Mau tak mau aku harus kuat melaluinya. Kakiku sudah  gemetar namun semangat tak boleh gentar. Kulihat peserta sudah mulai melemas diatas tanjakan gersang. Gila parah tinggi sekali tanjakannya. Di ujung tanjakan kulihat cowok seumuranku kepayahan dan mengaku sudah nggak kuat hingga melepas sepatunya. Aku menawari madu sachet untuk memulihkan tenaganya.

Kulanjutkan trek yang kurasa makin sialan ini dengan detak jantung yang meningkat. Sesekali aku menoleh kebelakang, apakah pemandangannya sebagus yang dikatakan mas penjaga sport gel tadi? Ya sebenarnya sudah bisa kutebak panorama yang ditawarkan hutan hujan tropis ini. Hutan, menara transmisi, laut, dan pabrik pupuk di kejauhan, begini aja ternyata ya? 

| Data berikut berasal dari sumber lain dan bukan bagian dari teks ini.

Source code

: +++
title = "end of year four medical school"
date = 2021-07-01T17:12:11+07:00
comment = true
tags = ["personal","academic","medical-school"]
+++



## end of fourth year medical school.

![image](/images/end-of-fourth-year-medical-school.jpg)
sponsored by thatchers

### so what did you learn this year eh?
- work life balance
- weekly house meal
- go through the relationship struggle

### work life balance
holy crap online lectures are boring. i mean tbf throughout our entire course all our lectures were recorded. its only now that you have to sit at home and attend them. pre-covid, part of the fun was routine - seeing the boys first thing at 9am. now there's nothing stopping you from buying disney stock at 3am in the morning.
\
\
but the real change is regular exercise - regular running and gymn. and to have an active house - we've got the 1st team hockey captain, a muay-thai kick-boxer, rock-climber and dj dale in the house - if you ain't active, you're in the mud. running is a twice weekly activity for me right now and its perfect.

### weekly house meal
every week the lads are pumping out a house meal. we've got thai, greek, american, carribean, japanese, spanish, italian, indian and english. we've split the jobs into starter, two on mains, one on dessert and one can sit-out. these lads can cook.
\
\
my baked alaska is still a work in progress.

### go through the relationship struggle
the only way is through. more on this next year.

Aku melangkah dengan cepat, memaksimalkan tenaga yang tersisa. Lima kilometer lagi ! Ugh, kalau ambil yang 7 km pasti dalam waktu 30 menit sudah sampai. Tapi ini...prediksiku satu jam lagi. Ya Allah, ampuni dosaku hari ini😖

Pasca melewati tanjakan yang katanya terakhir, memang jalur lebih santai dan teduh. Namun karena jemari kaki terasa lecet, maka jalan pun terasa tersiksa tapi harus dipaksa. Hati harus tetap dibuat gembira menatap rumpun bambu bernyanyi, kebun karet, kebun durian dan rambutan yang mungkin sesekali disantap orang utan.

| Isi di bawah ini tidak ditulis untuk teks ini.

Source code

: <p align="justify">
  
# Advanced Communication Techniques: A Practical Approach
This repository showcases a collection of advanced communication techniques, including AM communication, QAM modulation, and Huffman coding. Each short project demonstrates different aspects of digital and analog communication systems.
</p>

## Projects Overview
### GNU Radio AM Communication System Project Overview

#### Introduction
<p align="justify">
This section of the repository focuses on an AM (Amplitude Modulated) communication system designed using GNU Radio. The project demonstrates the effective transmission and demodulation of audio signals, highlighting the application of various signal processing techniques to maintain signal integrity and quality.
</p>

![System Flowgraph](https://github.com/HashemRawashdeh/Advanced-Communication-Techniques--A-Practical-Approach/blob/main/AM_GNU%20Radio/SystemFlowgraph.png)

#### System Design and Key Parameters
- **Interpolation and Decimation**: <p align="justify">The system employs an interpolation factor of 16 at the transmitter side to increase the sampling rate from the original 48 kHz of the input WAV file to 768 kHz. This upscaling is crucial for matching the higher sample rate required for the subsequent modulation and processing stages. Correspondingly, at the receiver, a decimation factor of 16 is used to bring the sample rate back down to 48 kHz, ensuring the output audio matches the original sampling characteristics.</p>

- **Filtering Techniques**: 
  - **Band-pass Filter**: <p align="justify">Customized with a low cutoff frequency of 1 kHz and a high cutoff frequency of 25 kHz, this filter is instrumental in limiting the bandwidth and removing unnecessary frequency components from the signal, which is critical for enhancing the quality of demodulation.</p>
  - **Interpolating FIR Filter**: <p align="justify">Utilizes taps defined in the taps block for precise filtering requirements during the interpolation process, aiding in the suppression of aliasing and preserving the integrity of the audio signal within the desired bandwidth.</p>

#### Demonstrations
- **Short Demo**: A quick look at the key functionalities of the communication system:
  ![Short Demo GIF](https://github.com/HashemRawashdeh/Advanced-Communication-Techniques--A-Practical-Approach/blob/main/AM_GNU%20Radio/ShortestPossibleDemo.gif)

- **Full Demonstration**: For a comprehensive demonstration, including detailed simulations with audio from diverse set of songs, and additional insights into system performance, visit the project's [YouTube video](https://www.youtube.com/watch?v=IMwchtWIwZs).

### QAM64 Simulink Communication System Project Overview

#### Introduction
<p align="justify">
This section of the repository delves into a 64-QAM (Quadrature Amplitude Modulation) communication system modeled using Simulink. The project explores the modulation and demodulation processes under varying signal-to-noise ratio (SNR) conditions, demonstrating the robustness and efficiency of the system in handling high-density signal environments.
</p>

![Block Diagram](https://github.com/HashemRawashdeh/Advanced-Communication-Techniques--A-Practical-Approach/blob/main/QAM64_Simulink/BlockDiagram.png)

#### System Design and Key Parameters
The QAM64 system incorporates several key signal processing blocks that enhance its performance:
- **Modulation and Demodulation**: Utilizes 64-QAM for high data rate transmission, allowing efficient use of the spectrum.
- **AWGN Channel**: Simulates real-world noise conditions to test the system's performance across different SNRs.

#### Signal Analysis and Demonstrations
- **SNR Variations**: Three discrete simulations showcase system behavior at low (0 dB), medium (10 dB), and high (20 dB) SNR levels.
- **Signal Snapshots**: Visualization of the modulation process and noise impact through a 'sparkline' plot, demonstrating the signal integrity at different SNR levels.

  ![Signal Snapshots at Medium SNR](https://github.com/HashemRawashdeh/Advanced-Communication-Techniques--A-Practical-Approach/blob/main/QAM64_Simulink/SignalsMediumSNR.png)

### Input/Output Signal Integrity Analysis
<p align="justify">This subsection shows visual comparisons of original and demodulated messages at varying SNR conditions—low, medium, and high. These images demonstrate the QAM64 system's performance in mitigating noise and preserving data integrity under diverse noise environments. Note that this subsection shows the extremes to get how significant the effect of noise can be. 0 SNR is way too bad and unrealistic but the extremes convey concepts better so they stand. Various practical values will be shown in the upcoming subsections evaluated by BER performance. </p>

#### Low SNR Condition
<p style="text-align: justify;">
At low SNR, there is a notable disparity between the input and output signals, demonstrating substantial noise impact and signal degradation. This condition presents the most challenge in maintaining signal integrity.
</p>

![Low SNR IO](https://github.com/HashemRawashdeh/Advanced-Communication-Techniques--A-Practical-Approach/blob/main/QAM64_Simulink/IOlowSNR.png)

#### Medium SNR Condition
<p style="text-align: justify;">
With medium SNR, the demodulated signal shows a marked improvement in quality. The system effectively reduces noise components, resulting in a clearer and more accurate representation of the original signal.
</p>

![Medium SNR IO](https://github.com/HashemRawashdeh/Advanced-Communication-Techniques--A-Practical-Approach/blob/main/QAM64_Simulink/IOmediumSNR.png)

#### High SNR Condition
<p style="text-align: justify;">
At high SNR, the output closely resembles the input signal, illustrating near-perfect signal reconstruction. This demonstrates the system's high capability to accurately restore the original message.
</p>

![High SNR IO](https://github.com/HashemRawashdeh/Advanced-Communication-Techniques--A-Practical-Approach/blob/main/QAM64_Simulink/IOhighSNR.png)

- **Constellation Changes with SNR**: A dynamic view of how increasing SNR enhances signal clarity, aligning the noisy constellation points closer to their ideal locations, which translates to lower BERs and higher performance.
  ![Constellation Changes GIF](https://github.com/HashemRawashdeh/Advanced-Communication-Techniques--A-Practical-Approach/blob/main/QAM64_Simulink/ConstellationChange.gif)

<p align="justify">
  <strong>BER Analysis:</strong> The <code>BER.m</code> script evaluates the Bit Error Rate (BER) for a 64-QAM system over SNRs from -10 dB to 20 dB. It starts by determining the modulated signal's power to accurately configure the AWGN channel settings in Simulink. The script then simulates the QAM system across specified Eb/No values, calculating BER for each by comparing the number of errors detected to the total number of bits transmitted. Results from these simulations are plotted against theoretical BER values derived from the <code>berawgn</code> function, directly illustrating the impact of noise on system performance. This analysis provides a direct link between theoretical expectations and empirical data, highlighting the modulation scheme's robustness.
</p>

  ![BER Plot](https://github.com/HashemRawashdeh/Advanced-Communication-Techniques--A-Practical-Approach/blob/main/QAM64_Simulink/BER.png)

"Dua kilo lagi!" ujarku semangat dalam hati. Tak terasa ya? Ya terasa lah! Kaki dan paha mulai terasa demam dan pada akhirnya aku menghadapi tanjakan beton tinggi terakhir menuju jalan raya dan kembali ke titik start.

Aku selesai dalam waktu 2:47 jam dengan pace 15! Ya 17 menitnya untuk istirahat dan foto di jalur jadi waktu tempuh 2:30 jam lah ya😁

Sampai di tempat start, aku curhat sama Hilman terkait jalur yang kami tempuh. Ia pun ngeluh mau muntah saat menapaki tanjakan gunung banteng yang gersang tadi. Hmm..Hilman yang rutin lari aja ngeluh apalagi emak yang bisanya cuma jalan santai pagi sama bocil tiap pagi. Ngeluh dan ngeluuu....(pusing dalam bahasa jawa)

Namun siapa sangka, keluhanku hari ini berbuah hadiah utama berupa celana lari yang sudah dilengkapi belt pinggang. Alhamdulillah ! Apakah ini pertanda bahwa kegiatan trail runningku ini harus tetap konsisten walaupun banyak mengeluh di percobaan awal?

Kalian tahu nggak apa perbedaan kegiatan outdoor sebelum dan setelah ada bocil? Ya tentunya setelah ada bocil nggak bisa leha-leha dan tidur cantik setelahnya! Masih harus gendong, ajak main dan sorenya jatah ngajak main ke taman sambil naik odong-odong walau kakiku masih terasa sakit tak karuan. Duh! Sabar ya walau kaki bakal tiga hari kedepan sakit seperti ini...yang penting selama bocil tetap diajak main, pak suami pasti mengijinkanku untuk berulah seperti ini kembali. Semangat semangattt!!